* [ACTION ITEM]: In the data below, the answer is the run of lines from the line containing "prompt-24 & prompt" through the line containing "prompt-29 & prompt", both included; print it exactly and nothing else.

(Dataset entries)
===

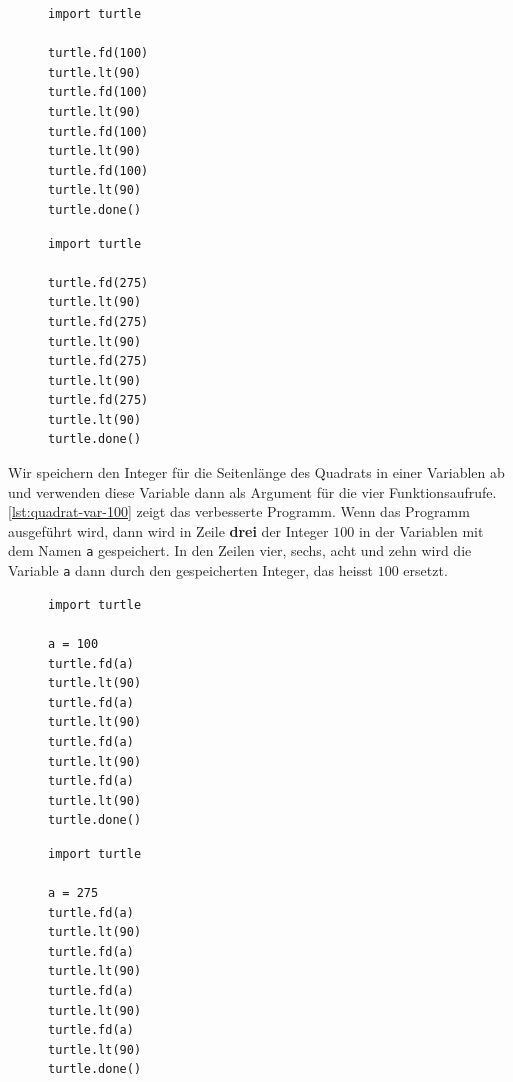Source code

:\begin{figure}[htb]
    \centering
    \begin{minipage}{0.4\linewidth}
        \centering
        \begin{lstlisting}[language={python3}, caption={Quadrat (Länge $100$).}, label={lst:quadrat-100}]
import turtle

turtle.fd(100)
turtle.lt(90)
turtle.fd(100)
turtle.lt(90)
turtle.fd(100)
turtle.lt(90)
turtle.fd(100)
turtle.lt(90)
turtle.done()

\end{lstlisting}
\end{minipage}
\hfill
\begin{minipage}{0.4\linewidth}
\centering
\begin{lstlisting}[language={python3}, caption={Quadrat (Länge $275$).}, label={lst:quadrat-275}]
import turtle

turtle.fd(275)
turtle.lt(90)
turtle.fd(275)
turtle.lt(90)
turtle.fd(275)
turtle.lt(90)
turtle.fd(275)
turtle.lt(90)
turtle.done()

\end{lstlisting}
\end{minipage}
\end{figure}

Wir speichern den Integer für die Seitenlänge des Quadrats in einer Variablen ab und verwenden diese Variable dann als Argument für die vier Funktionsaufrufe. \autoref{lst:quadrat-var-100} zeigt das verbesserte Programm. Wenn das Programm ausgeführt wird, dann wird in Zeile \textbf{drei} der Integer $100$ in der Variablen mit dem Namen \lstinline[language={python3}]{a} gespeichert. In den Zeilen vier, sechs, acht und zehn wird die Variable \lstinline[language={python3}]{a} dann durch den gespeicherten Integer, das heisst $100$ ersetzt.

\begin{figure}[htb]
\centering
\begin{minipage}{0.4\linewidth}
\centering
\begin{lstlisting}[language={python3}, caption={Die Variable \texttt{a} speichert den Integer $100$ (\graybgtexttt{quadrat\_var.py}).}, label={lst:quadrat-var-100}]
import turtle

a = 100
turtle.fd(a)
turtle.lt(90)
turtle.fd(a)
turtle.lt(90)
turtle.fd(a)
turtle.lt(90)
turtle.fd(a)
turtle.lt(90)
turtle.done()

\end{lstlisting}
\end{minipage}
\hfill
\begin{minipage}{0.4\linewidth}
\centering
\begin{lstlisting}[language={python3}, caption={Zeile drei wurde angepasst - nun wird der Integer $275$ gespeichert.}, label={lst:quadrat-var-275}]
import turtle

a = 275
turtle.fd(a)
turtle.lt(90)
turtle.fd(a)
turtle.lt(90)
turtle.fd(a)
turtle.lt(90)
turtle.fd(a)
turtle.lt(90)
turtle.done()

\end{lstlisting}
\end{minipage}
\end{figure}

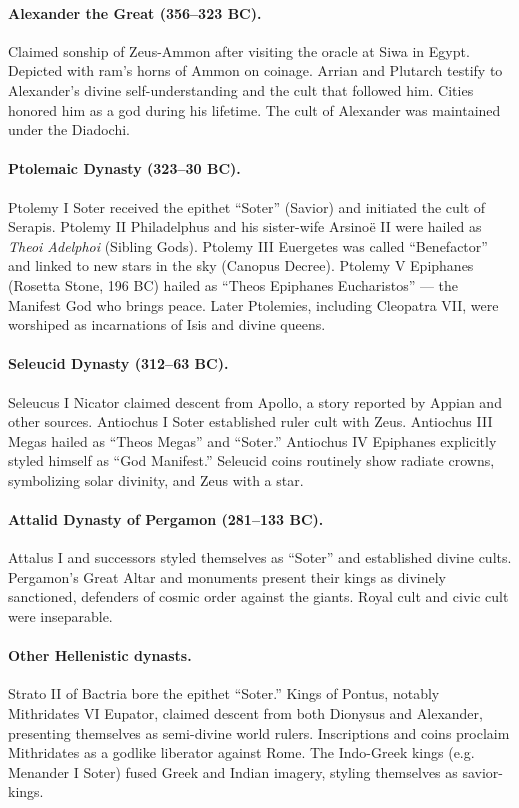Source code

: \paragraph{Alexander the Great (356–323 BC).}
Claimed sonship of Zeus-Ammon after visiting the oracle at Siwa in Egypt.
Depicted with ram’s horns of Ammon on coinage.
Arrian and Plutarch testify to Alexander’s divine self-understanding and the cult that followed him.
Cities honored him as a god during his lifetime.
The cult of Alexander was maintained under the Diadochi.

\paragraph{Ptolemaic Dynasty (323–30 BC).}
Ptolemy I Soter received the epithet “Soter” (Savior) and initiated the cult of Serapis.
Ptolemy II Philadelphus and his sister-wife Arsinoë II were hailed as \textit{Theoi Adelphoi} (Sibling Gods).
Ptolemy III Euergetes was called “Benefactor” and linked to new stars in the sky (Canopus Decree).
Ptolemy V Epiphanes (Rosetta Stone, 196 BC) hailed as “Theos Epiphanes Eucharistos” — the Manifest God who brings peace.
Later Ptolemies, including Cleopatra VII, were worshiped as incarnations of Isis and divine queens.

\paragraph{Seleucid Dynasty (312–63 BC).}
Seleucus I Nicator claimed descent from Apollo, a story reported by Appian and other sources.
Antiochus I Soter established ruler cult with Zeus.
Antiochus III Megas hailed as “Theos Megas” and “Soter.”
Antiochus IV Epiphanes explicitly styled himself as “God Manifest.”
Seleucid coins routinely show radiate crowns, symbolizing solar divinity, and Zeus with a star.

\paragraph{Attalid Dynasty of Pergamon (281–133 BC).}
Attalus I and successors styled themselves as “Soter” and established divine cults.
Pergamon’s Great Altar and monuments present their kings as divinely sanctioned, defenders of cosmic order against the giants.
Royal cult and civic cult were inseparable.

\paragraph{Other Hellenistic dynasts.}
Strato II of Bactria bore the epithet “Soter.”
Kings of Pontus, notably Mithridates VI Eupator, claimed descent from both Dionysus and Alexander, presenting themselves as semi-divine world rulers.
Inscriptions and coins proclaim Mithridates as a godlike liberator against Rome.
The Indo-Greek kings (e.g. Menander I Soter) fused Greek and Indian imagery, styling themselves as savior-kings.

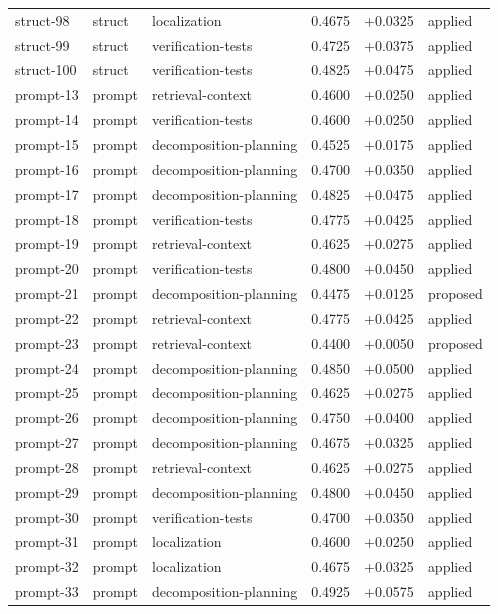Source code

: \begin{center}
\begin{longtable}{llp{5.2cm}rrl}
struct-98 & struct & localization & 0.4675 & +0.0325 & applied \\
struct-99 & struct & verification-tests & 0.4725 & +0.0375 & applied \\
struct-100 & struct & verification-tests & 0.4825 & +0.0475 & applied \\
prompt-13 & prompt & retrieval-context & 0.4600 & +0.0250 & applied \\
prompt-14 & prompt & verification-tests & 0.4600 & +0.0250 & applied \\
prompt-15 & prompt & decomposition-planning & 0.4525 & +0.0175 & applied \\
prompt-16 & prompt & decomposition-planning & 0.4700 & +0.0350 & applied \\
prompt-17 & prompt & decomposition-planning & 0.4825 & +0.0475 & applied \\
prompt-18 & prompt & verification-tests & 0.4775 & +0.0425 & applied \\
prompt-19 & prompt & retrieval-context & 0.4625 & +0.0275 & applied \\
prompt-20 & prompt & verification-tests & 0.4800 & +0.0450 & applied \\
prompt-21 & prompt & decomposition-planning & 0.4475 & +0.0125 & proposed \\
prompt-22 & prompt & retrieval-context & 0.4775 & +0.0425 & applied \\
prompt-23 & prompt & retrieval-context & 0.4400 & +0.0050 & proposed \\
prompt-24 & prompt & decomposition-planning & 0.4850 & +0.0500 & applied \\
prompt-25 & prompt & decomposition-planning & 0.4625 & +0.0275 & applied \\
prompt-26 & prompt & decomposition-planning & 0.4750 & +0.0400 & applied \\
prompt-27 & prompt & decomposition-planning & 0.4675 & +0.0325 & applied \\
prompt-28 & prompt & retrieval-context & 0.4625 & +0.0275 & applied \\
prompt-29 & prompt & decomposition-planning & 0.4800 & +0.0450 & applied \\
prompt-30 & prompt & verification-tests & 0.4700 & +0.0350 & applied \\
prompt-31 & prompt & localization & 0.4600 & +0.0250 & applied \\
prompt-32 & prompt & localization & 0.4675 & +0.0325 & applied \\
prompt-33 & prompt & decomposition-planning & 0.4925 & +0.0575 & applied \\

\end{longtable}
\end{center}

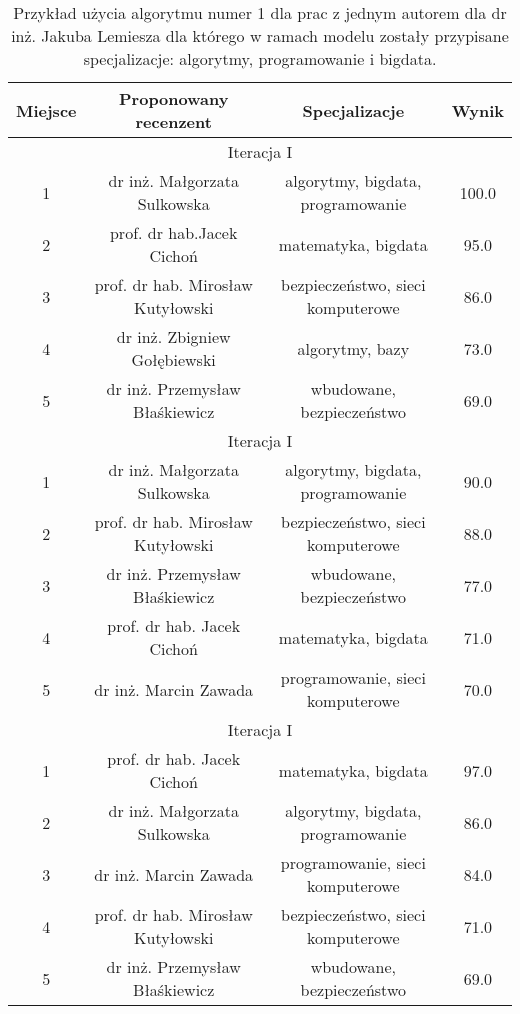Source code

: \begin{table}[h]

        \centering
\begin{tabular}{c|c|c|c}
Miejsce  & Proponowany recenzent &Specjalizacje& Wynik \\  \hline
\multicolumn{4}{c|}{Iteracja I} \\ \hline
1&dr inż. Małgorzata Sulkowska&algorytmy, bigdata, programowanie& 100.0 \\
2&prof. dr hab.Jacek Cichoń & matematyka, bigdata& 95.0 \\
3&prof. dr hab. Mirosław Kutyłowski&bezpieczeństwo, sieci komputerowe& 86.0 \\
4&dr inż. Zbigniew Gołębiewski&algorytmy, bazy& 73.0 \\
5&dr inż. Przemysław Błaśkiewicz&wbudowane, bezpieczeństwo& 69.0 \\ \hline
\multicolumn{4}{c|}{Iteracja I} \\ \hline
1&dr inż. Małgorzata Sulkowska&algorytmy, bigdata, programowanie& 90.0 \\
2&prof. dr hab. Mirosław Kutyłowski&bezpieczeństwo, sieci komputerowe& 88.0 \\
3&dr inż. Przemysław Błaśkiewicz& wbudowane, bezpieczeństwo&77.0 \\
4&prof. dr hab. Jacek Cichoń & matematyka, bigdata&71.0 \\
5&dr inż. Marcin Zawada&programowanie, sieci komputerowe&70.0 \\ \hline
\multicolumn{4}{c|}{Iteracja I} \\ \hline
1&prof. dr hab. Jacek Cichoń& matematyka, bigdata&97.0 \\
2&dr inż. Małgorzata Sulkowska&algorytmy, bigdata, programowanie&86.0 \\
3&dr inż. Marcin Zawada&programowanie, sieci komputerowe&84.0 \\
4&prof. dr hab. Mirosław Kutyłowski&bezpieczeństwo, sieci komputerowe& 71.0 \\
5&dr inż. Przemysław Błaśkiewicz& wbudowane, bezpieczeństwo&69.0 \\ \hline

\end{tabular}
\caption{Przykład użycia algorytmu numer 1 dla prac z jednym autorem dla dr inż. Jakuba Lemiesza dla którego w ramach modelu zostały przypisane specjalizacje: algorytmy, programowanie i bigdata.}

\label{table:1}
\end{table}
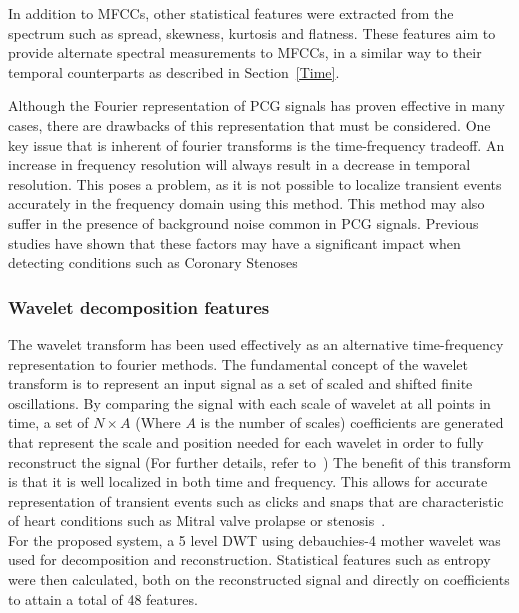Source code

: \documentclass[titlepage, 12pt]{scrartcl} \usepackage{enumitem}
\begin{document}
In addition to MFCCs, other statistical features were extracted from the
spectrum such as spread, skewness, kurtosis and flatness. These features aim to
provide alternate spectral measurements to MFCCs, in a similar way to their
temporal counterparts as described in Section~\ref{Time}.

Although the Fourier representation of PCG signals has proven effective in many
cases, there are drawbacks of this representation that must be considered. One
key issue that is inherent of fourier transforms is the time-frequency
tradeoff. An increase in frequency resolution will always result in a decrease
in temporal resolution. This poses a problem, as it is not possible to localize
transient events accurately in the frequency domain using this method. This
method may also suffer in the presence of background noise common in PCG
signals. Previous studies have shown that these factors may have a significant
impact when detecting conditions such as Coronary
Stenoses~\parencite{Ergen2001, Akay1990}

\subsubsection{Wavelet decomposition features}
The wavelet transform has been used effectively as an alternative
time-frequency representation to fourier methods. The fundamental concept of
the wavelet transform is to represent an input signal as a set of scaled and
shifted finite oscillations. By comparing the signal with each scale of wavelet
at all points in time, a set of $N\times A$ (Where $A$ is the number of scales)
coefficients are generated that represent the scale and position needed for
each wavelet in order to fully reconstruct the signal (For further details,
refer to~\parencite{Polikar1994}) The benefit of this transform is that it is
well localized in both time and frequency. This allows for accurate
representation of transient events such as clicks and snaps that are
characteristic of heart conditions such as Mitral valve prolapse or
stenosis~\parencite{Brown2008}.\\
For the proposed system, a 5 level DWT using debauchies-4 mother wavelet was
used for decomposition and reconstruction. Statistical features such as entropy
were then calculated, both on the reconstructed signal and directly on
coefficients to attain a total of 48 features.~\parencite{Homsi2016}
\end{document}
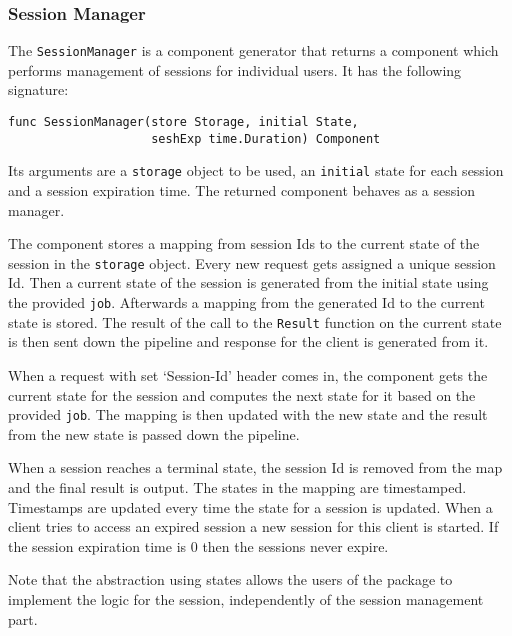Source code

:\subsubsection{Session Manager}
The \texttt{SessionManager} is a component generator that returns a component
which performs management of sessions for individual users. It has the following signature:
\begin{lstlisting}
func SessionManager(store Storage, initial State, 
                    seshExp time.Duration) Component
\end{lstlisting}
Its arguments are a \texttt{storage} object to be used, an \texttt{initial} 
state for each session and a session expiration time.
The returned component behaves as a session manager. 

The component stores a mapping from session Ids to the current state of the session
in the \texttt{storage} object.
Every new request gets assigned a unique session Id. Then a current state
of the session is generated from the initial state using the provided
\texttt{job}. Afterwards a mapping from the generated Id to the current state
is stored. The result of the call to the \texttt{Result} function on the
current state is then sent down the pipeline and response for the client 
is generated from it.

When a request with set `Session-Id' header comes in, the component gets the current 
state for the session and computes the next state for it based on the provided 
\texttt{job}.
The mapping is then updated with the new state and the result from the new state
is passed down the pipeline.

When a session reaches a terminal state, the session Id is removed from the map
and the final result is output.
The states in the mapping are timestamped. Timestamps are updated every time
the state for a session is updated. When a client tries to access an expired
session a new session for this client is started. If the session expiration
time is 0 then the sessions never expire.

Note that the abstraction using states allows the users of the 
package to implement the logic for the session, independently of 
the session management part.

===

* [ANSWER BELOW]:
prompt-24 & prompt & decomposition-planning & 0.4850 & +0.0500 & applied \\
prompt-25 & prompt & decomposition-planning & 0.4625 & +0.0275 & applied \\
prompt-26 & prompt & decomposition-planning & 0.4750 & +0.0400 & applied \\
prompt-27 & prompt & decomposition-planning & 0.4675 & +0.0325 & applied \\
prompt-28 & prompt & retrieval-context & 0.4625 & +0.0275 & applied \\
prompt-29 & prompt & decomposition-planning & 0.4800 & +0.0450 & applied \\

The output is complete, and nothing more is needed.